”Setロゴマーク”
2021年2月3日  |  Column

Batik

Today I’m going to introduce “Batik”. What is Batik if you ask? It is easy to misunderstood Batik for being a traditional pattern on a traditional fabric from Indonesia. While in actuality Batik itself refer to the fabric dyeing technique that originated from the island of Java in Indonesia. 

As explained above, Batik a word has became synonymous with the fabric or the pattern itself, and nowadays there are various types of Batik that has been developed outside the island of Java, including some of the well known ones such as Malay Batik, Minangkabau Batik, or Balinese Batik (which is arguably the most well known type of Batik in Japan due to the higher number of tourists that visited Bali island compared to other parts of Indonesia). Outside Indonesia, the development of various kinds of Batik could also be found in the neighboring country such as in Malaysia, Brunei, and Singapore with their own distinct style and pattern. The strong cultural significance of Batik in these countries other than Indonesia could also be prominently found in Malaysian Airlines and Singapore Airlines that chose Batik as their cabin attendant uniforms.

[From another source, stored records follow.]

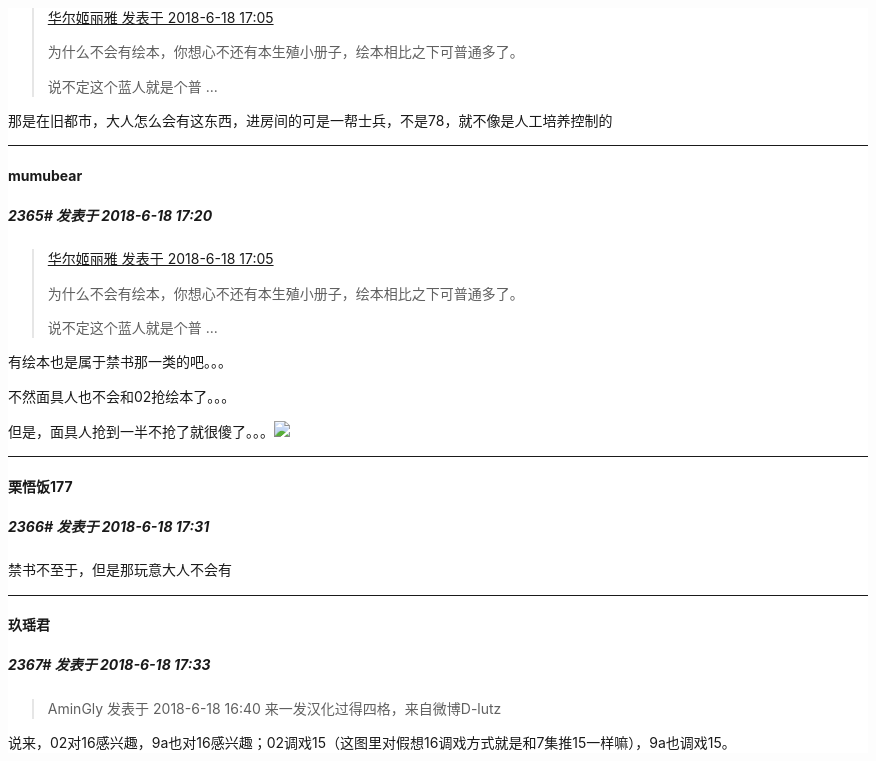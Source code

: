 

<blockquote><a href="httphttps://bbs.saraba1st.com/2b/forum.php?mod=redirect&amp;goto=findpost&amp;pid=40032222&amp;ptid=1712743" target="_blank">华尔姬丽雅 发表于 2018-6-18 17:05</a>

为什么不会有绘本，你想心不还有本生殖小册子，绘本相比之下可普通多了。

说不定这个蓝人就是个普 ...</blockquote>
那是在旧都市，大人怎么会有这东西，进房间的可是一帮士兵，不是78，就不像是人工培养控制的







-----

####  mumubear  
##### 2365#       发表于 2018-6-18 17:20



<blockquote><a href="httphttps://bbs.saraba1st.com/2b/forum.php?mod=redirect&amp;goto=findpost&amp;pid=40032222&amp;ptid=1712743" target="_blank">华尔姬丽雅 发表于 2018-6-18 17:05</a>

为什么不会有绘本，你想心不还有本生殖小册子，绘本相比之下可普通多了。

说不定这个蓝人就是个普 ...</blockquote>
有绘本也是属于禁书那一类的吧。。。


不然面具人也不会和02抢绘本了。。。


但是，面具人抢到一半不抢了就很傻了。。。<img src="https://static.saraba1st.com/image/smiley/face2017/053.png" referrerpolicy="no-referrer">







-----

####  栗悟饭177  
##### 2366#       发表于 2018-6-18 17:31




禁书不至于，但是那玩意大人不会有







-----

####  玖瑶君  
##### 2367#       发表于 2018-6-18 17:33



<blockquote>AminGly 发表于 2018-6-18 16:40
来一发汉化过得四格，来自微博D-lutz</blockquote>
说来，02对16感兴趣，9a也对16感兴趣；02调戏15（这图里对假想16调戏方式就是和7集推15一样嘛），9a也调戏15。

Crowdfunding Project: Kersaloka

The reason why I talk about Batik today is because last week I just received a package from a crowdfunding project that my friend did called “Kersaloka”. The project itself was born out of the founder’s frustration towards the changes in work and economic situation due to COVID-19 pandemic. Being frustrated with various economic cuts done by the company she worked on, a thought came to her mind “what about those people in impoverished region in Indonesia?”. Thus she came up with the idea to bring create an economic opportunity for those people (and for herself of course) as well as to introduce one particularly important cultural heritage in arts and craft from Indonesia to Japan.

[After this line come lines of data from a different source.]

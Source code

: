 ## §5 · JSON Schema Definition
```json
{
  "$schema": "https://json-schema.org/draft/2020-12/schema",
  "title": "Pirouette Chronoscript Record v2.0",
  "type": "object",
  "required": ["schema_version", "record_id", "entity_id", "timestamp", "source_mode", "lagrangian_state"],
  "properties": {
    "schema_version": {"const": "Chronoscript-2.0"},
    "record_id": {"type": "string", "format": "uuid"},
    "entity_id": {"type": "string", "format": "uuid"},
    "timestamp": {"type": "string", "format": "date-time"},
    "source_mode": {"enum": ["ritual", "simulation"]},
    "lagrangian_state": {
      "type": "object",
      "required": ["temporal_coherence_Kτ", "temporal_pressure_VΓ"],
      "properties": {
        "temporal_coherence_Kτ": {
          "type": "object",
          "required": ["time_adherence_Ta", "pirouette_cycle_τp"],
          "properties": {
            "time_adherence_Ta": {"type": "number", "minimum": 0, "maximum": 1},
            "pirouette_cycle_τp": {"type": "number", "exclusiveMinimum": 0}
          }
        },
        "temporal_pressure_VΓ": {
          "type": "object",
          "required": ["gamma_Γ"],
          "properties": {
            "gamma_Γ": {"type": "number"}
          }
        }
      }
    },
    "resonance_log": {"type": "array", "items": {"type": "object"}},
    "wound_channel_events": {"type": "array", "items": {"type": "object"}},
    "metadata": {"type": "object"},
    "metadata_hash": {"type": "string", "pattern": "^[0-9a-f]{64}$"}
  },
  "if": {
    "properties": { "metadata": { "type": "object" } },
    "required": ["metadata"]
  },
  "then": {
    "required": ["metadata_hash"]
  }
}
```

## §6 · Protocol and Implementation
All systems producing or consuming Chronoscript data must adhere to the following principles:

The project started as a crowdfunding project, and as I remember it has relatively low funding goal at 200.000 JPY, which is not difficult to achieve. I even thought some could even use their own personal saving to fund this project. However, later I learned that the reason is not only to save your own personal savings to work on a project that may or may not work, but crowdfunding is also very useful as a promotional tool, to build hype before you need to commit yourself fully into realizing the project.

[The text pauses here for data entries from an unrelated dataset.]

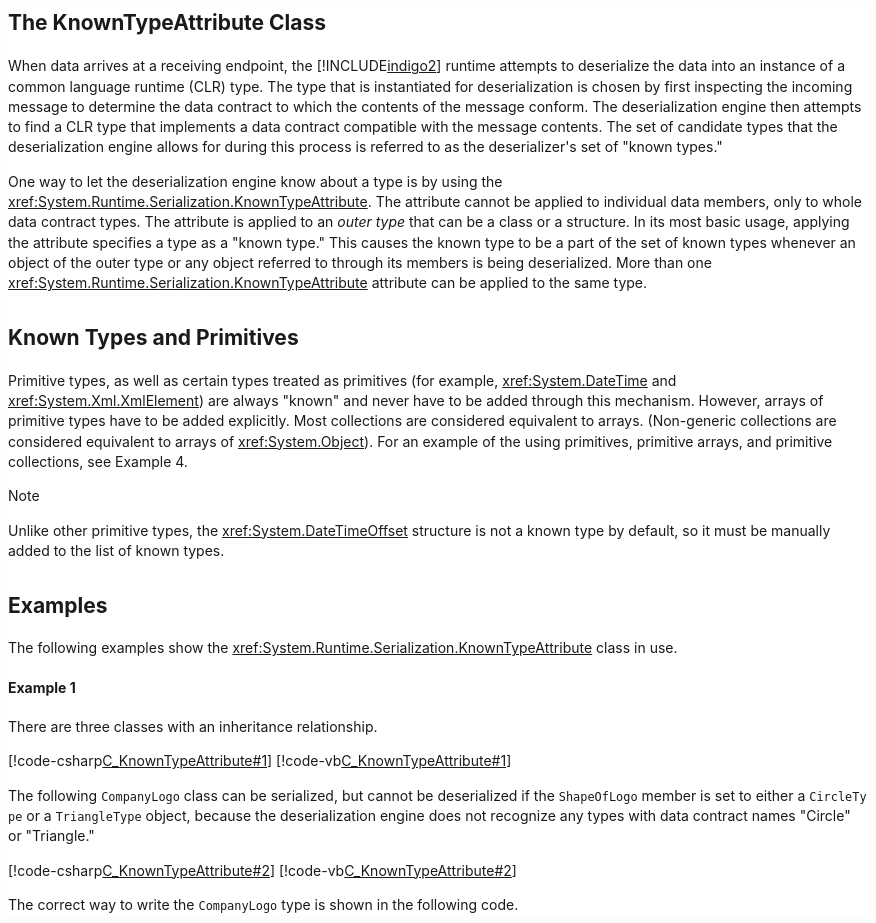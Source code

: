 ## The KnownTypeAttribute Class  
 When data arrives at a receiving endpoint, the [!INCLUDE[indigo2](../../../../includes/indigo2-md.md)] runtime attempts to deserialize the data into an instance of a common language runtime (CLR) type. The type that is instantiated for deserialization is chosen by first inspecting the incoming message to determine the data contract to which the contents of the message conform. The deserialization engine then attempts to find a CLR type that implements a data contract compatible with the message contents. The set of candidate types that the deserialization engine allows for during this process is referred to as the deserializer's set of "known types."  
  
 One way to let the deserialization engine know about a type is by using the <xref:System.Runtime.Serialization.KnownTypeAttribute>. The attribute cannot be applied to individual data members, only to whole data contract types. The attribute is applied to an *outer type* that can be a class or a structure. In its most basic usage, applying the attribute specifies a type as a "known type." This causes the known type to be a part of the set of known types whenever an object of the outer type or any object referred to through its members is being deserialized. More than one <xref:System.Runtime.Serialization.KnownTypeAttribute> attribute can be applied to the same type.  
  
## Known Types and Primitives  
 Primitive types, as well as certain types treated as primitives (for example, <xref:System.DateTime> and <xref:System.Xml.XmlElement>) are always "known" and never have to be added through this mechanism. However, arrays of primitive types have to be added explicitly. Most collections are considered equivalent to arrays. (Non-generic collections are considered equivalent to arrays of <xref:System.Object>). For an example of the using primitives, primitive arrays, and primitive collections, see Example 4.  
  
> [!NOTE]
>  Unlike other primitive types, the <xref:System.DateTimeOffset> structure is not a known type by default, so it must be manually added to the list of known types.  
  
## Examples  
 The following examples show the <xref:System.Runtime.Serialization.KnownTypeAttribute> class in use.  
  
#### Example 1  
 There are three classes with an inheritance relationship.  
  
 [!code-csharp[C_KnownTypeAttribute#1](../../../../samples/snippets/csharp/VS_Snippets_CFX/c_knowntypeattribute/cs/source.cs#1)]
 [!code-vb[C_KnownTypeAttribute#1](../../../../samples/snippets/visualbasic/VS_Snippets_CFX/c_knowntypeattribute/vb/source.vb#1)]  
  
 The following `CompanyLogo` class can be serialized, but cannot be deserialized if the `ShapeOfLogo` member is set to either a `CircleType` or a `TriangleType` object, because the deserialization engine does not recognize any types with data contract names "Circle" or "Triangle."  
  
 [!code-csharp[C_KnownTypeAttribute#2](../../../../samples/snippets/csharp/VS_Snippets_CFX/c_knowntypeattribute/cs/source.cs#2)]
 [!code-vb[C_KnownTypeAttribute#2](../../../../samples/snippets/visualbasic/VS_Snippets_CFX/c_knowntypeattribute/vb/source.vb#2)]  
  
 The correct way to write the `CompanyLogo` type is shown in the following code.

I think it is rather brilliant solution, if we think that even if you had the money to immediately fund the project to bring the Batik goods into and market it in Japan. By the time you wanted to market these Batik goods, nobody knows your project / business yet thus you still need to work on your promotion that may cost you more of your time, effort, and money. By going crowdfunding, you prepare the market first for your presence before diving in, where you can read the response and test the water whether you need to restrategize your plan for success.

The Goods

As I mentioned previously, I received the package yesterday because I contribute to the crowdfunding project. I chose the package from KesengsengLasem, which includes two Batik mask, a totebag, bookmark, and a handkerchief. Being born and raised in the island of Sumatra, I’m not as familiar with the various types of Batik and its pattern compared to people from Java. My most familiar style of Batik is one of the most traditional and oldest type of pattern with brown color, which in my childish memory I consider for being dull (despite of the rich cultural heritage that I didn’t know yet at that time), but then look at these Batik goods that I just receive! These are absolutely gorgeous, rich in colors and details that I actually think that Japanese people would also love these. I do wish my friends in Kersaloka would be successful in their endeavor to bring and introduce more of these gorgeous Batik to the Japanese market!